The nature of the system is nevertheless such that we shall continue to see the status quo maintained for the foreseeable future. Churchill's quote on the Americans doing the right thing after exhausting all others is just as apt for Beijing. The silver lining remains clear; the longer this goes on, the bigger the cheque that has to be written out when the reopening does occur.
So far, the economy has remained nominally resilient (nominal because we shall never quite know the numbers or underlying reality), but we see substantial scarring and exacerbation of pre-existing issues. For example, debt and non-financial liabilities for companies owned by local governments will hit close to 51% of GDP this year. Moreover, based on current expenditure, Beijing will incur an additional $13.4 Trillion in loans this year while the debt-ridden real estate sector (accounting for 29% of GDP) continues to see massive levels of distress.
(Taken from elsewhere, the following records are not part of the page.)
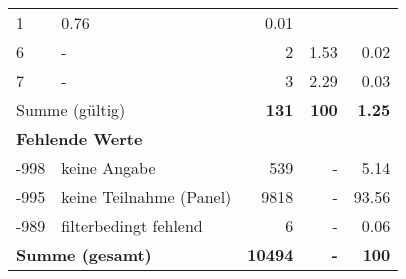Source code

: \begin{longtable}{lXrrr}
       \num{1} &
       \num[round-mode=places,round-precision=2]{0,76} &
         \num[round-mode=places,round-precision=2]{0,01} \\

     6 &
     \multicolumn{1}{X}{ -  } &


       \num{2} &
       \num[round-mode=places,round-precision=2]{1,53} &
         \num[round-mode=places,round-precision=2]{0,02} \\

     7 &
     \multicolumn{1}{X}{ -  } &


       \num{3} &
       \num[round-mode=places,round-precision=2]{2,29} &
         \num[round-mode=places,round-precision=2]{0,03} \\
     \midrule
     \multicolumn{2}{l}{Summe (gültig)} &
       \textbf{\num{131}} &
     \textbf{100} &
       \textbf{\num[round-mode=places,round-precision=2]{1,25}} \\
     \multicolumn{5}{l}{\textbf{Fehlende Werte}}\\
       -998 &
       keine Angabe &
         \num{539} &
        - &
         \num[round-mode=places,round-precision=2]{5,14} \\
       -995 &
       keine Teilnahme (Panel) &
         \num{9818} &
        - &
         \num[round-mode=places,round-precision=2]{93,56} \\
       -989 &
       filterbedingt fehlend &
         \num{6} &
        - &
         \num[round-mode=places,round-precision=2]{0,06} \\
     \midrule
     \multicolumn{2}{l}{\textbf{Summe (gesamt)}} &
          \textbf{\num{10494}} &
        \textbf{-} &
        \textbf{100} \\
     \bottomrule
     \end{longtable}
On the latter front, at the time of writing, homebuyers with over 300 unfinished projects are refusing to pay their mortgages.
The shorter to medium-term outlook is hard to fathom, and the rumour mill will drive markets (commodities and securities). The longer term for us is quite a lot easier to see. In our view, there will be stimulus, and Beijing's postponing the inevitable will only drive up the price tag when it comes to fruition.
While it is true that the politburo has all but gotten rid of the previously touted 5.5% growth target, with even official rates likely to be printed at 3.9%. What we see however is a shortfall makeup at some point in the future. That is, we make the call that the lower the number over the next 12 months, the higher the stimulus cheque in the 12 thereafter. The long-term target remains in place (the "trying our best" rhetoric of more recent times is a way again to save face as usual).